There are, of course, two sides to the story.
The government's side is simple enough: the man lied on an employment form--lied about a significant episode in his life. The authorities found out, and they let him go.
Here's the other side. A 16-year-old kid committed a terrible crime in which people were hurt. He was convicted, spent six years locked up and then, at age 23, was assigned to a halfway house.
From there, he found work in a print shop, where he learned to be a bookbinder, a skill he pursued until last month, when the government fired him from the Bureau of Engraving and Printing. By then, the 16-year-old kid had become a 37-year-old man: solid, hard-working, clean.
He kept that first bookbinder's job for four years before moving to a new employer. He stayed with that second job until just before the company went out of business last June. Then he was hired as a temporary at the bureau.

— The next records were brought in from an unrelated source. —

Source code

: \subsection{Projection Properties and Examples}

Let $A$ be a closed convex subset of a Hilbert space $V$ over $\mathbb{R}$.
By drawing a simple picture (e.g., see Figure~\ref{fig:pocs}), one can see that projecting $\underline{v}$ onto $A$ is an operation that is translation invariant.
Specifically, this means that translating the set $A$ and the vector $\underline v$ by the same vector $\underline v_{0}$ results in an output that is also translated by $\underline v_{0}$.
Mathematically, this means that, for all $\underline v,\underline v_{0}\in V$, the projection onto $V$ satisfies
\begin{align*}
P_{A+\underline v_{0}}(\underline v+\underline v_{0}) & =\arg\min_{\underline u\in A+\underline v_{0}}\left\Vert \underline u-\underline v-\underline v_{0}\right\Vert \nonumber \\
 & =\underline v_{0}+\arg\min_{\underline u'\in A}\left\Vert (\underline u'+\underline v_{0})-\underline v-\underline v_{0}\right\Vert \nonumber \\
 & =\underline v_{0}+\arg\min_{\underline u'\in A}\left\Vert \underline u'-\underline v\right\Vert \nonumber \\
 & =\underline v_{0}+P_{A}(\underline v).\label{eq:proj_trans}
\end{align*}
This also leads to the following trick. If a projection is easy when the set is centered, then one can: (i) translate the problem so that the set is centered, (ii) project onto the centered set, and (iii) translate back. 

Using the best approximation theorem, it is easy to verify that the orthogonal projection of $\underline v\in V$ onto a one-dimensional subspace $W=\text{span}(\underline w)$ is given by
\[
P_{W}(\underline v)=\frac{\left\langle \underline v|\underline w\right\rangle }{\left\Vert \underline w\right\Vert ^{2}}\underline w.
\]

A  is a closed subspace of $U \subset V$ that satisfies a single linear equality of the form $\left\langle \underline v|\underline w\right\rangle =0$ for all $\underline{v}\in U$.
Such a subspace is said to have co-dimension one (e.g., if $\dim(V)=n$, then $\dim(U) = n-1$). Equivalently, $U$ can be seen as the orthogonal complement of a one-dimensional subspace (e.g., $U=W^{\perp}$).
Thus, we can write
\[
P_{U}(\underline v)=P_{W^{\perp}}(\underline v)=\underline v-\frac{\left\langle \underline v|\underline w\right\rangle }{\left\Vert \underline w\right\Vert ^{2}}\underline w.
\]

"Actually my job title is something of a misnomer," he says. "I operate a guillotine cutter, cutting U.S. currency, trimming it to specifications, that sort of thing, before it's taken to another department for serial numbers and distribution. Yes, I guess it would be possible to steal, but it's not a temptation the way you might think. After the initial shock of seeing so much currency, you become very blas,e about it. It's just paper--unless your intention is to do something wrong."
That, he says with some feeling, was not his intention. He said he has been almost fanatical about not doing something wrong since his release some 14 years ago. "I've worked hard at every job I've had. It has been important to me to demonstrate to my supervisors and my co-workers that they can have confidence in me. Just a couple of months ago, I was commended (orally) for discovering a defect in a batch of 20s that prevented the release of 21 skids (10,000 sheets of 32 bills each). From last summer until I was let go, I did not miss any time on my last job. None. In fact, during one stretch from July to about October, I had only two days off--Independence Day and the day before Independence Day. I met all my production quotas. You see, I was a temporary, and I wanted to impress my supervisors that I deserved to be made permanent."
He is convinced he was about to make it. "I'm told they were going to hire 16 men for permanent jobs. There were only 16 temporaries, and 14 of them had less seniority than I."
He didn't get the permanent job. What he got was his walking papers.
When he first applied for the government job, the application form asked whether he had been arrested or convicted since his 18th birthday. He hadn't, and said so.
Later, after he was already on the job, he was asked to fill out another form, a sort of character check, in which he was asked the same question, "only this time they dropped the age a couple of years, from 18 to 16. I answered no."
That's what cost him his job. Falsification of records, they said. He said it was his belief that he didn't have to answer the question, since the courts have held that juvenile records may not be considered in determining fitness for government employment. But he did answer the question and, he acknowledges, answered it falsely.
"It just seemed unfair for me to go the rest of my life being affected by something that happened when I was 16," he said.
"I've worked hard trying to straighten out my life. I'm trying to be a decent citizen and a good father to my daughter (he and his wife are separated, and his daughter lives with him.) My only contact with the police in any form was a parking ticket I got down near the bureau. I've been striving to be trusted as a human being who is a social animal, trying to do everything according to the social norms.
"I like the feeling of being true csted, and I believe people trust me. I'm not a maverick, but I want to fight this thing. Even if they have a legal basis for what they did, morally it stinks."
He should have told the truth, of course. And maybe he'd still be working if he had. Still, it's sad to see this one lapse undo the painstaking rebuilding of a life that got off to such an unlikely start.
Maybe civil service law isn't on his side, but is it too much to hope that someone in the bureau's management might decide to exercise a little discretion, let this man correct his personnel record and put him back to work?